The problem: The answer must be a single number: the count of lines in the data below that hold the word "typography".

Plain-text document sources

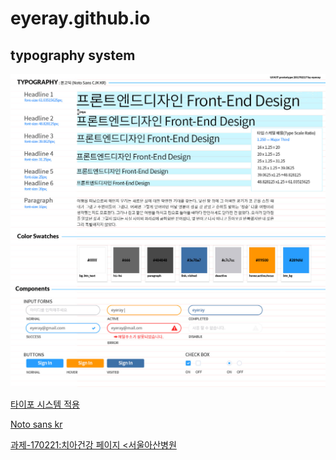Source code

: # eyeray.github.io
## typography system
<img src="https://github.com/eyeray/eyeray.github.io/blob/master/ui_kit/UI_kit_eyeray_upgrade0217.jpg?raw=true" alt="typography system">

[타이포 시스템 적용](https://eyeray.github.io/day04_study/typo_sytem.html)

[Noto sans kr](http://theeluwin.github.io/NotoSansKR-Hestia/)

[과제-170221:치아건강 페이지 &lt;서울아산병원](https://eyeray.github.io/day05_study/lecture/medicalview.html)

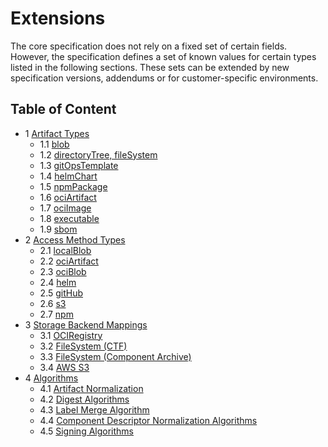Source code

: # Extensions

The core specification does not rely on a fixed set of certain fields.
However, the specification defines a set of known values for certain types
listed in the following sections. These sets can be extended by new specification versions,
addendums or for customer-specific environments.

## Table of Content

* 1 [Artifact Types](01-artifact-types/README.md)
  * 1.1 [blob](01-artifact-types/blob.md)
  * 1.2 [directoryTree, fileSystem](01-artifact-types/file-system.md)
  * 1.3 [gitOpsTemplate](01-artifact-types/gitops.md)
  * 1.4 [helmChart](01-artifact-types/helmchart.md)
  * 1.5 [npmPackage](01-artifact-types/npm.md)
  * 1.6 [ociArtifact](01-artifact-types/oci-artifact.md)
  * 1.7 [ociImage](01-artifact-types/oci-image.md)
  * 1.8 [executable](01-artifact-types/executable.md)
  * 1.9 [sbom](01-artifact-types/sbom.md)
* 2 [Access Method Types](02-access-types/README.md)
  * 2.1 [localBlob](02-access-typeslocalblob.md)
  * 2.2 [ociArtifact](02-access-typesociartifact.md)
  * 2.3 [ociBlob](02-access-typesociblob.md)
  * 2.4 [helm](h02-access-typeselm.md)
  * 2.5 [gitHub](02-access-typesgithub.md)
  * 2.6 [s3](02-access-typess3.md)
  * 2.7 [npm](02-access-typesnpm.md)
* 3 [Storage Backend Mappings](03-storage-backends/README.md)
  * 3.1 [OCIRegistry](03-storage-backendsoci.md)
  * 3.2 [FileSystem (CTF)](03-storage-backendsctf.md)
  * 3.3 [FileSystem (Component Archive)](03-storage-backendscomponent-archive.md)
  * 3.4 [AWS S3](03-storage-backendss3.md)
* 4 [Algorithms](04-algorithms/README.md)
  * 4.1 [Artifact Normalization](04-algorithms/artifact-normalization-types.md)
  * 4.2 [Digest Algorithms](04-algorithms/label-merge-algorithms.md)
  * 4.3 [Label Merge Algorithm](04-algorithms/digest-algorithms.md)
  * 4.4 [Component Descriptor Normalization Algorithms](04-algorithms/component-descriptor-normalization-algorithms.md)
  * 4.5 [Signing Algorithms](04-algorithms/signing-algorithms.md)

Task result: 2